» **What to work on**: Sort through the data and copy the lines holding the word "Once".

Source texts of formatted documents
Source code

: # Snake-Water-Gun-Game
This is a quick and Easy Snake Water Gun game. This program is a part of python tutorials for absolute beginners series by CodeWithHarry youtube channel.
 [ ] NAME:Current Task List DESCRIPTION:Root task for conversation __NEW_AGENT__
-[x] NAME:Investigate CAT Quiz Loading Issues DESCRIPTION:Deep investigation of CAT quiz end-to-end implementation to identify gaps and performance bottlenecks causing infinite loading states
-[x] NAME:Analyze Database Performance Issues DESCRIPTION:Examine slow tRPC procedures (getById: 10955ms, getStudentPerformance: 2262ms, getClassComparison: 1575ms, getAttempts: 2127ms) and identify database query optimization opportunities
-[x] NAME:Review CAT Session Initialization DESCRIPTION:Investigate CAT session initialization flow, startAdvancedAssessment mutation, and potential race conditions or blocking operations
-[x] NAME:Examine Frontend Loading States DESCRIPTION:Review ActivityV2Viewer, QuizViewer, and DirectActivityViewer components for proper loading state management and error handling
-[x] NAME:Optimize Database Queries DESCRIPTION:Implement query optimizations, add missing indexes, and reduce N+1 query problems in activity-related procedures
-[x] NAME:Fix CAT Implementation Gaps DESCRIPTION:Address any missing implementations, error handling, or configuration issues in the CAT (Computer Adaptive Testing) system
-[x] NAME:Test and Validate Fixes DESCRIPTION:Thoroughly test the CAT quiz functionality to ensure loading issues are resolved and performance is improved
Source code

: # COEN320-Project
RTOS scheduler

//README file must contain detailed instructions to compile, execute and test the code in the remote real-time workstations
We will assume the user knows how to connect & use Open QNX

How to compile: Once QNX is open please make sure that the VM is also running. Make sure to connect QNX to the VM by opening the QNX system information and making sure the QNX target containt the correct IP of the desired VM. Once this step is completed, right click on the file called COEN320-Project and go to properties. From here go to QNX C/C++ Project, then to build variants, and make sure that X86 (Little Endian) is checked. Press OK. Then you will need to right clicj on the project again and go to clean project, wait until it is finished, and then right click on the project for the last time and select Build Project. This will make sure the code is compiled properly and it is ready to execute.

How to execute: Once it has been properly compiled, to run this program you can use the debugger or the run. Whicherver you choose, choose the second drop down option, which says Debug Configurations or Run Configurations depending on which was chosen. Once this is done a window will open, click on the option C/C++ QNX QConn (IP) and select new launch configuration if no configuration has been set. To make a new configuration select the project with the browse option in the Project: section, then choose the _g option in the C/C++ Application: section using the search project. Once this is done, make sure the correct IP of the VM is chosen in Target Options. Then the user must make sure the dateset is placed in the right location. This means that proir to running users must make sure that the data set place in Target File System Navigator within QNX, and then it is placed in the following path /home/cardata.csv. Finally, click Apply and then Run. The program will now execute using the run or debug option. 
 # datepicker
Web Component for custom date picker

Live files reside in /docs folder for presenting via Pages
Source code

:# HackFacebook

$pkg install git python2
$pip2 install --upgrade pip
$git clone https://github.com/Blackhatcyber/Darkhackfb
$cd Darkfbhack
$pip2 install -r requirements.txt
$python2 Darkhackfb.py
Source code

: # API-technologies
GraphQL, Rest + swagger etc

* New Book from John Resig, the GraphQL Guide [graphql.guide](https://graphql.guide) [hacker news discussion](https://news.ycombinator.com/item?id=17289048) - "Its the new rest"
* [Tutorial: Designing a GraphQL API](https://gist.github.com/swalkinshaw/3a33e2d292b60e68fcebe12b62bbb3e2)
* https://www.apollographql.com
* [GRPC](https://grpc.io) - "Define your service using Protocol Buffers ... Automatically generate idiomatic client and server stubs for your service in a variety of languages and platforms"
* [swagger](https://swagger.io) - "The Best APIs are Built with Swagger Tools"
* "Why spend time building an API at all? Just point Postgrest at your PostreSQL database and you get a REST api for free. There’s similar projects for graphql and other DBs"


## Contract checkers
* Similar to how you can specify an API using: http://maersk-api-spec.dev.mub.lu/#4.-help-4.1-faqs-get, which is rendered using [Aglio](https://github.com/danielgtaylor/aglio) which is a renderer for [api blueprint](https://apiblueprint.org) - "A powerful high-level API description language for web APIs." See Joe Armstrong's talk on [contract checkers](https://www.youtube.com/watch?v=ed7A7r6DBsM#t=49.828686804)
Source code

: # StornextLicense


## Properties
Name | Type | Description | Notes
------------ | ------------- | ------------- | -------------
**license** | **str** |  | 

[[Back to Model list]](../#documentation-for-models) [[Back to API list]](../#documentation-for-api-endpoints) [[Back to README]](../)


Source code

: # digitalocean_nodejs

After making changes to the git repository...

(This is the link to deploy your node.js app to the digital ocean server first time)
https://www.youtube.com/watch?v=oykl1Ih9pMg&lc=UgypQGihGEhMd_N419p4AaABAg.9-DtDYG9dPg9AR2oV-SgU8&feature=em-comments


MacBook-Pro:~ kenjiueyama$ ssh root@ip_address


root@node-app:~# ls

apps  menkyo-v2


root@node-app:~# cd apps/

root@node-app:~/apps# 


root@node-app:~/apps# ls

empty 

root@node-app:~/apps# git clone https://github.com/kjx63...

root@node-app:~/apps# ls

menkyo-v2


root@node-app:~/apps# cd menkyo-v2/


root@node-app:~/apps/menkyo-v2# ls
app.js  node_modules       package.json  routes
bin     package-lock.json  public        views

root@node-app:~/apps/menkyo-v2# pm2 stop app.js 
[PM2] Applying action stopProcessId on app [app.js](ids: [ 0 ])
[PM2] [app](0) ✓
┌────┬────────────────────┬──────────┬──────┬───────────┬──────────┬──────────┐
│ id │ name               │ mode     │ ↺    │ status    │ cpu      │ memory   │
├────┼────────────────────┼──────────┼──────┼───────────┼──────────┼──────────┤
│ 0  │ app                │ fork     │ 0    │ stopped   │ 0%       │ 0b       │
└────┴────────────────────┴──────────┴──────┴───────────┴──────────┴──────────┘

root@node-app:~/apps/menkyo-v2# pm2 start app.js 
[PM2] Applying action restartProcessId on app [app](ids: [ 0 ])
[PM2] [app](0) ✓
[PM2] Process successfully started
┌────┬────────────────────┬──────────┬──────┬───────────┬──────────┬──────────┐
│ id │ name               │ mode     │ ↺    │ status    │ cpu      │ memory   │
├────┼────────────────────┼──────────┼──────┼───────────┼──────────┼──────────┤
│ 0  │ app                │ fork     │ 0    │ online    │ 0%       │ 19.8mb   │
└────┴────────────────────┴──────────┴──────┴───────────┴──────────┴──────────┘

» **Solution for this exercise**:
How to compile: Once QNX is open please make sure that the VM is also running. Make sure to connect QNX to the VM by opening the QNX system information and making sure the QNX target containt the correct IP of the desired VM. Once this step is completed, right click on the file called COEN320-Project and go to properties. From here go to QNX C/C++ Project, then to build variants, and make sure that X86 (Little Endian) is checked. Press OK. Then you will need to right clicj on the project again and go to clean project, wait until it is finished, and then right click on the project for the last time and select Build Project. This will make sure the code is compiled properly and it is ready to execute.
How to execute: Once it has been properly compiled, to run this program you can use the debugger or the run. Whicherver you choose, choose the second drop down option, which says Debug Configurations or Run Configurations depending on which was chosen. Once this is done a window will open, click on the option C/C++ QNX QConn (IP) and select new launch configuration if no configuration has been set. To make a new configuration select the project with the browse option in the Project: section, then choose the _g option in the C/C++ Application: section using the search project. Once this is done, make sure the correct IP of the VM is chosen in Target Options. Then the user must make sure the dateset is placed in the right location. This means that proir to running users must make sure that the data set place in Target File System Navigator within QNX, and then it is placed in the following path /home/cardata.csv. Finally, click Apply and then Run. The program will now execute using the run or debug option. 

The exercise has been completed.